Dalam keramah berapi-api yang dilontarkan oleh para pemimpin PAS baik di wilayah perkotaan maupun pedesaan, mereka tidak akan tertantang untuk menjelaskan bagaimana hal ini bisa terjadi ketika bumiputra merupakan 69,9% dari 32,2 juta penduduk, dengan penduduk Tiongkok hanya 22,8% dan penduduk India berjumlah 22,8%. 6,6%. .

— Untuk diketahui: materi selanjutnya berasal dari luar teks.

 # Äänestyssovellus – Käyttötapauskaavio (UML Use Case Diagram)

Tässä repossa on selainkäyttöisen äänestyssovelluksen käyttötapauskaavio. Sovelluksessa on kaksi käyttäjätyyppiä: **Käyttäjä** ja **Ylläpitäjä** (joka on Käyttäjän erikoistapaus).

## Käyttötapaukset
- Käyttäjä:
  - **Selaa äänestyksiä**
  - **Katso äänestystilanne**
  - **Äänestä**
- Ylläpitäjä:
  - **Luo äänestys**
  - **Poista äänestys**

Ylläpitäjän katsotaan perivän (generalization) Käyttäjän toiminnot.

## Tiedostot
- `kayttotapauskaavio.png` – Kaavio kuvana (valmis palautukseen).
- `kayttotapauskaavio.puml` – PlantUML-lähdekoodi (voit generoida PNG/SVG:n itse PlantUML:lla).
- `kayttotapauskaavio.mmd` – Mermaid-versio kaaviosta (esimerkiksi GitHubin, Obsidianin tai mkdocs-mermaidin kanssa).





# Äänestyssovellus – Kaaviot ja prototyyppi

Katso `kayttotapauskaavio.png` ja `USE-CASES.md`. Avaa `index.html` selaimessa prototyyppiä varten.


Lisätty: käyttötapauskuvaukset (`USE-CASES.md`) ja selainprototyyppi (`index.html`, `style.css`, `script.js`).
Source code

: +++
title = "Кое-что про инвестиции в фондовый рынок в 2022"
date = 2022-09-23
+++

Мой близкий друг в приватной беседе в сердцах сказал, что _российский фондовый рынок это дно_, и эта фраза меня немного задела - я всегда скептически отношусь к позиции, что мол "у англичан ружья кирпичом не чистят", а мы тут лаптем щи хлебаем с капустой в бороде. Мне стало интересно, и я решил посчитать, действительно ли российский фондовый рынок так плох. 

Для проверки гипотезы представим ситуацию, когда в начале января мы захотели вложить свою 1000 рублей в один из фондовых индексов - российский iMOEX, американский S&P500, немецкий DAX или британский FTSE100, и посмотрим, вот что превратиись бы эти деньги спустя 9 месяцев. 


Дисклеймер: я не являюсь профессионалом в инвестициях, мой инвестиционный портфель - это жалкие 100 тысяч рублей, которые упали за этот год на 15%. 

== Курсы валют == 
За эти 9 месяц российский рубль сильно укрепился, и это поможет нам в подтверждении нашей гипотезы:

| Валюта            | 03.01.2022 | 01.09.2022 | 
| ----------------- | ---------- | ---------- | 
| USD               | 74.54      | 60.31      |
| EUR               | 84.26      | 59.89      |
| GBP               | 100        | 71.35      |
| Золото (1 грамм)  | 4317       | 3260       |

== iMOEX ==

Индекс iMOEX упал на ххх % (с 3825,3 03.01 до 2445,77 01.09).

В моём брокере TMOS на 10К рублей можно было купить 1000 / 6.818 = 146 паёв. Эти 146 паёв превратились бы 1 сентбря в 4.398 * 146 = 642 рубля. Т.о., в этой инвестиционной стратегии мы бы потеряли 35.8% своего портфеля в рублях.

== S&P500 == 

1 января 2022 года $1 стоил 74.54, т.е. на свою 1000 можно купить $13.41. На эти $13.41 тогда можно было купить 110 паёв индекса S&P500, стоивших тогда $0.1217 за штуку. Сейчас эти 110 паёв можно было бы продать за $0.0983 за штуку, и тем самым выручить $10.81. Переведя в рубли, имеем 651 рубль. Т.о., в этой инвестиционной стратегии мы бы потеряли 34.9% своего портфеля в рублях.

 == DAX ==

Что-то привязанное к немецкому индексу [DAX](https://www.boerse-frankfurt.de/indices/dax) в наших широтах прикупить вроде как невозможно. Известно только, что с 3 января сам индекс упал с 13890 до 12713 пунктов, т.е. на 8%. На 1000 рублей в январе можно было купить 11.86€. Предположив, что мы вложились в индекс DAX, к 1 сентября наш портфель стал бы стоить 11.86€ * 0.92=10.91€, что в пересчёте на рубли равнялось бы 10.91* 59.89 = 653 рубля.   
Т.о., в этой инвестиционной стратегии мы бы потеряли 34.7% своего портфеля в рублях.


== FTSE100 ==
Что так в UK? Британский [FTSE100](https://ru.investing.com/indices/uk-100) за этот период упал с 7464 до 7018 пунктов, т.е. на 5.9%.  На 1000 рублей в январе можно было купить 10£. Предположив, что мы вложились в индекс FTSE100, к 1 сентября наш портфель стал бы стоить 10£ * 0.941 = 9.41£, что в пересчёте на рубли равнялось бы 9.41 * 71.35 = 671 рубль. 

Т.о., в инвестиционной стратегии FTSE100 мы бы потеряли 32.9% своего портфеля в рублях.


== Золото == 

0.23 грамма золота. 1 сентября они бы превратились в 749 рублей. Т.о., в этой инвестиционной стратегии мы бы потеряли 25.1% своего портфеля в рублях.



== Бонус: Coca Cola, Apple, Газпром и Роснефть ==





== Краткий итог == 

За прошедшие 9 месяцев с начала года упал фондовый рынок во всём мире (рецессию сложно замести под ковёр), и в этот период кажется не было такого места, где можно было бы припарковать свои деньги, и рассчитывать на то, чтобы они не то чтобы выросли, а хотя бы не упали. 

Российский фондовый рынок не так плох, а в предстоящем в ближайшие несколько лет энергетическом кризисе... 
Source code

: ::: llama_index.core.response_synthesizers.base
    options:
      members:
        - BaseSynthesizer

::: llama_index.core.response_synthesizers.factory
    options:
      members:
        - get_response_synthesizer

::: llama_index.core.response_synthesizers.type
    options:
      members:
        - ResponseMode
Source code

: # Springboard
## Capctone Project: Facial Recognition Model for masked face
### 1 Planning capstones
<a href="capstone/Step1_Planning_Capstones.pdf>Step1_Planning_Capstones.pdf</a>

Pertanyaannya adalah – bagaimana orang non-Melayu bisa menjadi ancaman jika kita tidak mampu memperbanyak diri dengan cukup cepat untuk meningkatkan jumlah kita? Selama enam dekade terakhir sejak kemerdekaan, masyarakat non-Melayu telah menerima dan hidup dengan persamaan politik ras di negara ini.

Itu tidak akan berubah.

Hampir dua juta lebih pegawai negeri sipil adalah orang Melayu, sementara semua mentris besar dan menteri utama, kecuali Penang, adalah orang Melayu. Di Parlemen, dari 222 anggota parlemen, 131 orang Melayu dan 24 orang Bumiputra Muslim.

Seringkali dikatakan bahwa politik itu kotor, namun kita melihat politik berada pada titik terendahnya di negara ini, dimana ras dan agama digunakan secara berbahaya untuk memenangkan suara dengan cara apapun.

Kita membutuhkan masyarakat Malaysia untuk berbicara tentang masa depan dan bagaimana kita bisa menjadi kuat secara ekonomi, progresif, bersatu, kompetitif dan dihormati di mata dunia, seperti apa yang dibayangkan oleh Dr Mahathir dalam pidatonya di Wawasan 2020.

Malaysia membutuhkan bakat dan kecerdikan seluruh warga Malaysia, apapun rasnya, untuk mewujudkannya. Saingan kita adalah dunia. Bukan melawan satu sama lain.

Sayangnya, dan sangat menyedihkan, di usia senjanya, pemimpin yang pernah disegani ini ingin agar Malaysia didorong kembali ke zaman kegelapan.